Stored dataset items
┄┄┄┄┄┄┄┄┄┄┄┄┄┄┄┄┄┄┄┄
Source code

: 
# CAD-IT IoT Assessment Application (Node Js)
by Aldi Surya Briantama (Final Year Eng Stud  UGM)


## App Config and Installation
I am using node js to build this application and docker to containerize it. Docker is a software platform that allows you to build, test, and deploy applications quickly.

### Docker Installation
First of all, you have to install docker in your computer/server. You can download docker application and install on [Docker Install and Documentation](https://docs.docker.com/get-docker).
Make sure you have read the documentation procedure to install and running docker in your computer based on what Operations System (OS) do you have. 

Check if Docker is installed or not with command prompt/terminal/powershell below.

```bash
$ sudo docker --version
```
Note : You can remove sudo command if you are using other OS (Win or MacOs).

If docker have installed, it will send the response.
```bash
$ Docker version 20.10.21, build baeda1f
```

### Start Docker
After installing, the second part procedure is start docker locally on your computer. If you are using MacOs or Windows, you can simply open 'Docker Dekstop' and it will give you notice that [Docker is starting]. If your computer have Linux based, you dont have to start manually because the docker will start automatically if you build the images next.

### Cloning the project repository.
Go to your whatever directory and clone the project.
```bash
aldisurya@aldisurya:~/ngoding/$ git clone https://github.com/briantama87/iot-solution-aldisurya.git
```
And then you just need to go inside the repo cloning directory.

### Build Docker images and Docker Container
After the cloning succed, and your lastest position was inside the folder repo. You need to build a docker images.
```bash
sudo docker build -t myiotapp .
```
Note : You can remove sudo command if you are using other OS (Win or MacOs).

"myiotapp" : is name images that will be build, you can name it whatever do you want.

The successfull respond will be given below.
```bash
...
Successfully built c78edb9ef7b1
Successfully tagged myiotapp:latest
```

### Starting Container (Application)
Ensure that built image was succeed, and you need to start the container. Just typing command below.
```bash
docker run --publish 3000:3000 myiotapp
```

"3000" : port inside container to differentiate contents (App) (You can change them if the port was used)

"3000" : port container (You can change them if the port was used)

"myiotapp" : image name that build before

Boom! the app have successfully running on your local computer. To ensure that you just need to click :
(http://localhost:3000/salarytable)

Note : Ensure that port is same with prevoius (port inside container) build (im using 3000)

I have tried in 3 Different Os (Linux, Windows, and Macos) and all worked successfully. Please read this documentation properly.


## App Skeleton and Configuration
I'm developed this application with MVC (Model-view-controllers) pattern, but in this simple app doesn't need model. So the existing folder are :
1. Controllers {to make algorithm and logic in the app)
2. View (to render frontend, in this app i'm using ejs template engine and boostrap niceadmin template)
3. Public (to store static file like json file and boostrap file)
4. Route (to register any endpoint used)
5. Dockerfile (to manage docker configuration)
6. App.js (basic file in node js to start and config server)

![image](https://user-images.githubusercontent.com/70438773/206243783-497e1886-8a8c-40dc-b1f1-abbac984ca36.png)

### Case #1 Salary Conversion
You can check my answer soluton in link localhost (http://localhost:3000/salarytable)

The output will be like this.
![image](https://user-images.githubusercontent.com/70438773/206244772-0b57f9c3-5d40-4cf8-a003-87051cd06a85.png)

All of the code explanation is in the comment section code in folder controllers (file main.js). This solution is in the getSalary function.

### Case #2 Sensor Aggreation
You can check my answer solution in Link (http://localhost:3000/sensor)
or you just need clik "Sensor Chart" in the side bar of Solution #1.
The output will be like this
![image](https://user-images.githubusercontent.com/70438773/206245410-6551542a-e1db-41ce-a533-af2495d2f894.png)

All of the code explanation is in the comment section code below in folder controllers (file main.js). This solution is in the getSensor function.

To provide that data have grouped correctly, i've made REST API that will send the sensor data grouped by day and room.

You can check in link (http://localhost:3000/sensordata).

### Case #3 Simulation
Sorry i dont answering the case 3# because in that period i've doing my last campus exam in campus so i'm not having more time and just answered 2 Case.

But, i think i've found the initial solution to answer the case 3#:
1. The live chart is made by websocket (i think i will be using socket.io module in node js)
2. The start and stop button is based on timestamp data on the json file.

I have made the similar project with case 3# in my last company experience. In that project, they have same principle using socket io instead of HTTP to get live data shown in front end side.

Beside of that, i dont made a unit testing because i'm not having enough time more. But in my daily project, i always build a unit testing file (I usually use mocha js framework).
┄┄┄┄┄┄┄┄┄┄┄┄┄┄┄┄┄┄┄┄
To do:
Lines with the word "built" in them should be copied from the preceding records.

Solution below:
Successfully built c78edb9ef7b1
Ensure that built image was succeed, and you need to start the container. Just typing command below.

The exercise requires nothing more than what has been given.